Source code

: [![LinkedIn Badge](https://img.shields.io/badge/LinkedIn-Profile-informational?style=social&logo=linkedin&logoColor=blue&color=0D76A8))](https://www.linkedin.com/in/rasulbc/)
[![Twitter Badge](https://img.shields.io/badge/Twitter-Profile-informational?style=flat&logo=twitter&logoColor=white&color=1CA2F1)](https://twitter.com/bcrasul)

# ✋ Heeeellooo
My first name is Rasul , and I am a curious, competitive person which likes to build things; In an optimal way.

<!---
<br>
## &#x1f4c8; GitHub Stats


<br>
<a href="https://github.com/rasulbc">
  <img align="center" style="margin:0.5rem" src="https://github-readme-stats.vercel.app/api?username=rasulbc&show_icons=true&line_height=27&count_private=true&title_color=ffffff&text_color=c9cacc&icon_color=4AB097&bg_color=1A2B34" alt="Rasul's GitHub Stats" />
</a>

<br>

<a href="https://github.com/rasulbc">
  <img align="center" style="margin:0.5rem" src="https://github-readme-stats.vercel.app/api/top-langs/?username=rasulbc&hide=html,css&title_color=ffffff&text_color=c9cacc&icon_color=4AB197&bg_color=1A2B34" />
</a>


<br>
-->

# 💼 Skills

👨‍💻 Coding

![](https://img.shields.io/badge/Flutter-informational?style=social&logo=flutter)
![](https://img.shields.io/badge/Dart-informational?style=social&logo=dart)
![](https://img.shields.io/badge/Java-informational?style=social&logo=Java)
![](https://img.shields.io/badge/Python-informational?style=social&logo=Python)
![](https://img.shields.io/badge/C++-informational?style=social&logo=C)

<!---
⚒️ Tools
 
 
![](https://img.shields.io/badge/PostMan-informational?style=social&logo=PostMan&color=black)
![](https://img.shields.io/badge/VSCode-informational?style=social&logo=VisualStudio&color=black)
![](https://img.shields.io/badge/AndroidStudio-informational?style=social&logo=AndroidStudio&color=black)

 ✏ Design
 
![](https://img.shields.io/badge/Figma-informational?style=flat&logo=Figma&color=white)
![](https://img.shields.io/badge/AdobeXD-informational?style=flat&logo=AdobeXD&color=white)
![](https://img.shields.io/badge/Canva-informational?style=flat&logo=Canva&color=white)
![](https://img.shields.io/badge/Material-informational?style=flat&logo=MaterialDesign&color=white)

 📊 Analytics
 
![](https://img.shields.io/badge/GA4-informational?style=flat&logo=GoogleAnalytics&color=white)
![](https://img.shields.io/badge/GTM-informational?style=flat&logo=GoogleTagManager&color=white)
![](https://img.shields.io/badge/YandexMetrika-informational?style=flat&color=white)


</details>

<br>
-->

▬▬▬▬▬▬

What the exercise asks -
Set down the complete listing once more, exactly as it stands above.

Result of this exercise -
Source code

: [![LinkedIn Badge](https://img.shields.io/badge/LinkedIn-Profile-informational?style=social&logo=linkedin&logoColor=blue&color=0D76A8))](https://www.linkedin.com/in/rasulbc/)
[![Twitter Badge](https://img.shields.io/badge/Twitter-Profile-informational?style=flat&logo=twitter&logoColor=white&color=1CA2F1)](https://twitter.com/bcrasul)

# ✋ Heeeellooo
My first name is Rasul , and I am a curious, competitive person which likes to build things; In an optimal way.

<!---
<br>
## &#x1f4c8; GitHub Stats


<br>
<a href="https://github.com/rasulbc">
  <img align="center" style="margin:0.5rem" src="https://github-readme-stats.vercel.app/api?username=rasulbc&show_icons=true&line_height=27&count_private=true&title_color=ffffff&text_color=c9cacc&icon_color=4AB097&bg_color=1A2B34" alt="Rasul's GitHub Stats" />
</a>

<br>

<a href="https://github.com/rasulbc">
  <img align="center" style="margin:0.5rem" src="https://github-readme-stats.vercel.app/api/top-langs/?username=rasulbc&hide=html,css&title_color=ffffff&text_color=c9cacc&icon_color=4AB197&bg_color=1A2B34" />
</a>


<br>
-->

# 💼 Skills

👨‍💻 Coding

![](https://img.shields.io/badge/Flutter-informational?style=social&logo=flutter)
![](https://img.shields.io/badge/Dart-informational?style=social&logo=dart)
![](https://img.shields.io/badge/Java-informational?style=social&logo=Java)
![](https://img.shields.io/badge/Python-informational?style=social&logo=Python)
![](https://img.shields.io/badge/C++-informational?style=social&logo=C)

<!---
⚒️ Tools
 
 
![](https://img.shields.io/badge/PostMan-informational?style=social&logo=PostMan&color=black)
![](https://img.shields.io/badge/VSCode-informational?style=social&logo=VisualStudio&color=black)
![](https://img.shields.io/badge/AndroidStudio-informational?style=social&logo=AndroidStudio&color=black)

 ✏ Design
 
![](https://img.shields.io/badge/Figma-informational?style=flat&logo=Figma&color=white)
![](https://img.shields.io/badge/AdobeXD-informational?style=flat&logo=AdobeXD&color=white)
![](https://img.shields.io/badge/Canva-informational?style=flat&logo=Canva&color=white)
![](https://img.shields.io/badge/Material-informational?style=flat&logo=MaterialDesign&color=white)

 📊 Analytics
 
![](https://img.shields.io/badge/GA4-informational?style=flat&logo=GoogleAnalytics&color=white)
![](https://img.shields.io/badge/GTM-informational?style=flat&logo=GoogleTagManager&color=white)
![](https://img.shields.io/badge/YandexMetrika-informational?style=flat&color=white)


</details>

<br>
-->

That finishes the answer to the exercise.